■ Task details
An exact copy of the entries is required, excluding any pictures.

Dataset entries:
__________

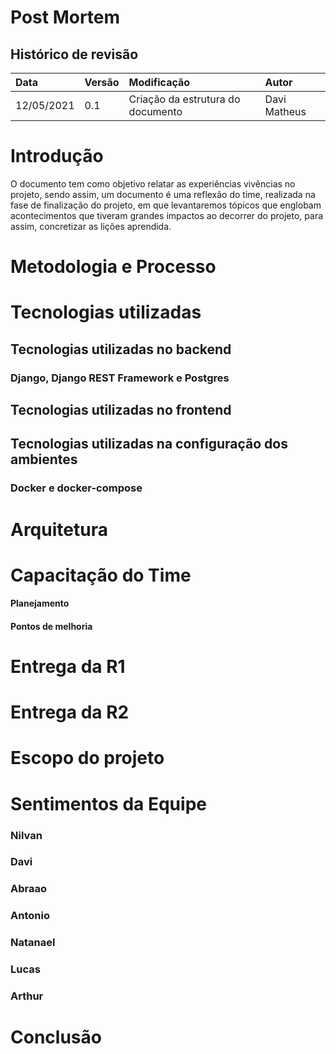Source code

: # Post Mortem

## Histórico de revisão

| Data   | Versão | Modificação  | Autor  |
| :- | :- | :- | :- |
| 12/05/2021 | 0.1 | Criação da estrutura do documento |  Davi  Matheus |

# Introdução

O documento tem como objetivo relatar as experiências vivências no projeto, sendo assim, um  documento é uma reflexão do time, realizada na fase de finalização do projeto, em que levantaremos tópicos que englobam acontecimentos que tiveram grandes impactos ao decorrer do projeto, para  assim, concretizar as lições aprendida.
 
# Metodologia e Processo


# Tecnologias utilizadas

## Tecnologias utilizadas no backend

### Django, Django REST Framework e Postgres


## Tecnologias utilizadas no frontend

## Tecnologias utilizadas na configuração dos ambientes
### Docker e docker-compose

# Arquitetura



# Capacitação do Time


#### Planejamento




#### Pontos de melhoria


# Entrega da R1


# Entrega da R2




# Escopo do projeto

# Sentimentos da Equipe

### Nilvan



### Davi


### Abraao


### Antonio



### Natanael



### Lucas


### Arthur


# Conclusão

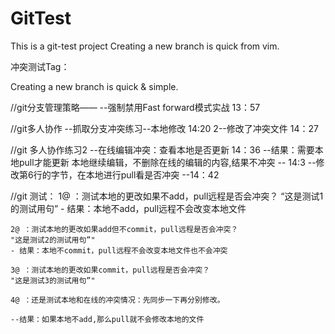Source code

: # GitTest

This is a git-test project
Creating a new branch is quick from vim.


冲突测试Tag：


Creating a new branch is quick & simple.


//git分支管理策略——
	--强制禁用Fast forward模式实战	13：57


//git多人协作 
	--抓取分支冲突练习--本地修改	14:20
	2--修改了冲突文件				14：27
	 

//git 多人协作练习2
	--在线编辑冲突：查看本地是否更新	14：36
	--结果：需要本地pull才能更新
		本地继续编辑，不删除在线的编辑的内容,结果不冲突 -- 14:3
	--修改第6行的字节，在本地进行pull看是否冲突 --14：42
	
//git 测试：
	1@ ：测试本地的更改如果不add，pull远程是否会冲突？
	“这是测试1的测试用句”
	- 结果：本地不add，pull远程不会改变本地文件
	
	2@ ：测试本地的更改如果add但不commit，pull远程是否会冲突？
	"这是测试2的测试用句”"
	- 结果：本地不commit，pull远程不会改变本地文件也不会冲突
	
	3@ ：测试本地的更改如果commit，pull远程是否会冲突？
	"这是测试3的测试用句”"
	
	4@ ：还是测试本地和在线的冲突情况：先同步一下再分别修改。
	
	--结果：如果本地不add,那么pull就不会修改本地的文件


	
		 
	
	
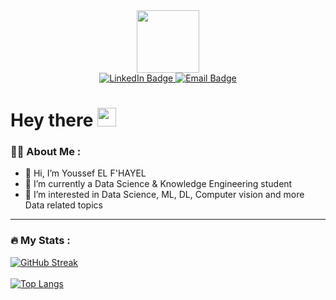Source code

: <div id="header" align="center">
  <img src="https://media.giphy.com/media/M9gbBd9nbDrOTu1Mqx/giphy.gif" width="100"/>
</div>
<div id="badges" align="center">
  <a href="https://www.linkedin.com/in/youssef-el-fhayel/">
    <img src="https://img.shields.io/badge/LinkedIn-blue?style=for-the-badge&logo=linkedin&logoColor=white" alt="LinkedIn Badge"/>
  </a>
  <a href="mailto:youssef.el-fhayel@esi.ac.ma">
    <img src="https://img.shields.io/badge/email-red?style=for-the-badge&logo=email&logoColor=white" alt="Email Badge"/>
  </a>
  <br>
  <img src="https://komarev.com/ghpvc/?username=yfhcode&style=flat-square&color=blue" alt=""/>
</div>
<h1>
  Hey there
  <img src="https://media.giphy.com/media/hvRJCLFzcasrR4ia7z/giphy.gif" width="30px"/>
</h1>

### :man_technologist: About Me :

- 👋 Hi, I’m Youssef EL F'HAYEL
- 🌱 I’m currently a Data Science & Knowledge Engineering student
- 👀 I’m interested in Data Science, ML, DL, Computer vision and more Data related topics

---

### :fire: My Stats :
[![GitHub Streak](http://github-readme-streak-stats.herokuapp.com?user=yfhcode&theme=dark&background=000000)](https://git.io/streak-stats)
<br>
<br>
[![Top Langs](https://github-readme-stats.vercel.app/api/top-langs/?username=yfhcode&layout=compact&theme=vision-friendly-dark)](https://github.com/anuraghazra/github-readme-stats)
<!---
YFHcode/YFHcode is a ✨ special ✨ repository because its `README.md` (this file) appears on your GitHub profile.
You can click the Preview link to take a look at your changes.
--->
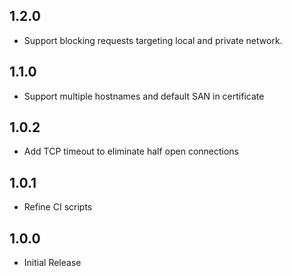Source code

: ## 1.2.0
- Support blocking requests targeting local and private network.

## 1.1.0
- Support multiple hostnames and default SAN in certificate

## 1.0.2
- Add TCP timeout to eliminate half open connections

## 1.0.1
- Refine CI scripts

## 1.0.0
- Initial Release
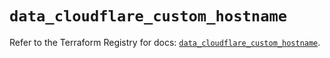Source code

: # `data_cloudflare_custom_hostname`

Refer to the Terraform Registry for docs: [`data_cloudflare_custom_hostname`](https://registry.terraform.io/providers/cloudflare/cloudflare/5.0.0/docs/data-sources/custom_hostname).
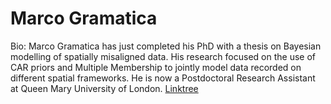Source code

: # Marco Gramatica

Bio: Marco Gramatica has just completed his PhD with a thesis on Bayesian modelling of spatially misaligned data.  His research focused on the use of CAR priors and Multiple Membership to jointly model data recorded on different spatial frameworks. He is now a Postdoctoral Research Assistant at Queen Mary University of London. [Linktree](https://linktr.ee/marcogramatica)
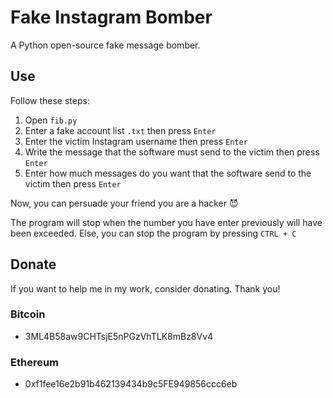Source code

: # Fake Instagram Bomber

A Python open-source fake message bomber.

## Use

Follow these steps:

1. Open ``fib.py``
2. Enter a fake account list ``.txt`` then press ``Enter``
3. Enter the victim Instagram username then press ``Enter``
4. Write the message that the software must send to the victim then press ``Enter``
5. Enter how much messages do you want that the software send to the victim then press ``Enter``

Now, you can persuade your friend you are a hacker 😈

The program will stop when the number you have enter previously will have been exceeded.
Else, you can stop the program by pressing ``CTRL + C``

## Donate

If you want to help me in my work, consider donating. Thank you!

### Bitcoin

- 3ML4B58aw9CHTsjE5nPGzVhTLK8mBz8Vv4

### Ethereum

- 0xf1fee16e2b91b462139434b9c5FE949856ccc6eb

__________

■ Result for this task
Source code

: # Post Mortem

## Histórico de revisão

| Data   | Versão | Modificação  | Autor  |
| :- | :- | :- | :- |
| 12/05/2021 | 0.1 | Criação da estrutura do documento |  Davi  Matheus |

# Introdução

O documento tem como objetivo relatar as experiências vivências no projeto, sendo assim, um  documento é uma reflexão do time, realizada na fase de finalização do projeto, em que levantaremos tópicos que englobam acontecimentos que tiveram grandes impactos ao decorrer do projeto, para  assim, concretizar as lições aprendida.
 
# Metodologia e Processo


# Tecnologias utilizadas

## Tecnologias utilizadas no backend

### Django, Django REST Framework e Postgres


## Tecnologias utilizadas no frontend

## Tecnologias utilizadas na configuração dos ambientes
### Docker e docker-compose

# Arquitetura



# Capacitação do Time


#### Planejamento




#### Pontos de melhoria


# Entrega da R1


# Entrega da R2




# Escopo do projeto

# Sentimentos da Equipe

### Nilvan



### Davi


### Abraao


### Antonio



### Natanael



### Lucas


### Arthur


# Conclusão

Source code

: # GitTest

This is a git-test project
Creating a new branch is quick from vim.


冲突测试Tag：


Creating a new branch is quick & simple.


//git分支管理策略——
	--强制禁用Fast forward模式实战	13：57


//git多人协作 
	--抓取分支冲突练习--本地修改	14:20
	2--修改了冲突文件				14：27
	 

//git 多人协作练习2
	--在线编辑冲突：查看本地是否更新	14：36
	--结果：需要本地pull才能更新
		本地继续编辑，不删除在线的编辑的内容,结果不冲突 -- 14:3
	--修改第6行的字节，在本地进行pull看是否冲突 --14：42
	
//git 测试：
	1@ ：测试本地的更改如果不add，pull远程是否会冲突？
	“这是测试1的测试用句”
	- 结果：本地不add，pull远程不会改变本地文件
	
	2@ ：测试本地的更改如果add但不commit，pull远程是否会冲突？
	"这是测试2的测试用句”"
	- 结果：本地不commit，pull远程不会改变本地文件也不会冲突
	
	3@ ：测试本地的更改如果commit，pull远程是否会冲突？
	"这是测试3的测试用句”"
	
	4@ ：还是测试本地和在线的冲突情况：先同步一下再分别修改。
	
	--结果：如果本地不add,那么pull就不会修改本地的文件


	
		 
	
	
Source code

: <div id="header" align="center">
  <img src="https://media.giphy.com/media/M9gbBd9nbDrOTu1Mqx/giphy.gif" width="100"/>
</div>
<div id="badges" align="center">
  <a href="https://www.linkedin.com/in/youssef-el-fhayel/">
    <img src="https://img.shields.io/badge/LinkedIn-blue?style=for-the-badge&logo=linkedin&logoColor=white" alt="LinkedIn Badge"/>
  </a>
  <a href="mailto:youssef.el-fhayel@esi.ac.ma">
    <img src="https://img.shields.io/badge/email-red?style=for-the-badge&logo=email&logoColor=white" alt="Email Badge"/>
  </a>
  <br>
  <img src="https://komarev.com/ghpvc/?username=yfhcode&style=flat-square&color=blue" alt=""/>
</div>
<h1>
  Hey there
  <img src="https://media.giphy.com/media/hvRJCLFzcasrR4ia7z/giphy.gif" width="30px"/>
</h1>

### :man_technologist: About Me :

- 👋 Hi, I’m Youssef EL F'HAYEL
- 🌱 I’m currently a Data Science & Knowledge Engineering student
- 👀 I’m interested in Data Science, ML, DL, Computer vision and more Data related topics

---

### :fire: My Stats :
[![GitHub Streak](http://github-readme-streak-stats.herokuapp.com?user=yfhcode&theme=dark&background=000000)](https://git.io/streak-stats)
<br>
<br>
[![Top Langs](https://github-readme-stats.vercel.app/api/top-langs/?username=yfhcode&layout=compact&theme=vision-friendly-dark)](https://github.com/anuraghazra/github-readme-stats)
<!---
YFHcode/YFHcode is a ✨ special ✨ repository because its `README.md` (this file) appears on your GitHub profile.
You can click the Preview link to take a look at your changes.
--->
Source code

: ## 1.2.0
- Support blocking requests targeting local and private network.

## 1.1.0
- Support multiple hostnames and default SAN in certificate

## 1.0.2
- Add TCP timeout to eliminate half open connections

## 1.0.1
- Refine CI scripts

## 1.0.0
- Initial Release
Source code

: # `data_cloudflare_custom_hostname`

Refer to the Terraform Registry for docs: [`data_cloudflare_custom_hostname`](https://registry.terraform.io/providers/cloudflare/cloudflare/5.0.0/docs/data-sources/custom_hostname).
Source code

: # Marco Gramatica

Bio: Marco Gramatica has just completed his PhD with a thesis on Bayesian modelling of spatially misaligned data.  His research focused on the use of CAR priors and Multiple Membership to jointly model data recorded on different spatial frameworks. He is now a Postdoctoral Research Assistant at Queen Mary University of London. [Linktree](https://linktr.ee/marcogramatica)
Source code

: # Fake Instagram Bomber

A Python open-source fake message bomber.

## Use

Follow these steps:

1. Open ``fib.py``
2. Enter a fake account list ``.txt`` then press ``Enter``
3. Enter the victim Instagram username then press ``Enter``
4. Write the message that the software must send to the victim then press ``Enter``
5. Enter how much messages do you want that the software send to the victim then press ``Enter``

Now, you can persuade your friend you are a hacker 😈

The program will stop when the number you have enter previously will have been exceeded.
Else, you can stop the program by pressing ``CTRL + C``

## Donate

If you want to help me in my work, consider donating. Thank you!

### Bitcoin

- 3ML4B58aw9CHTsjE5nPGzVhTLK8mBz8Vv4

### Ethereum

- 0xf1fee16e2b91b462139434b9c5FE949856ccc6eb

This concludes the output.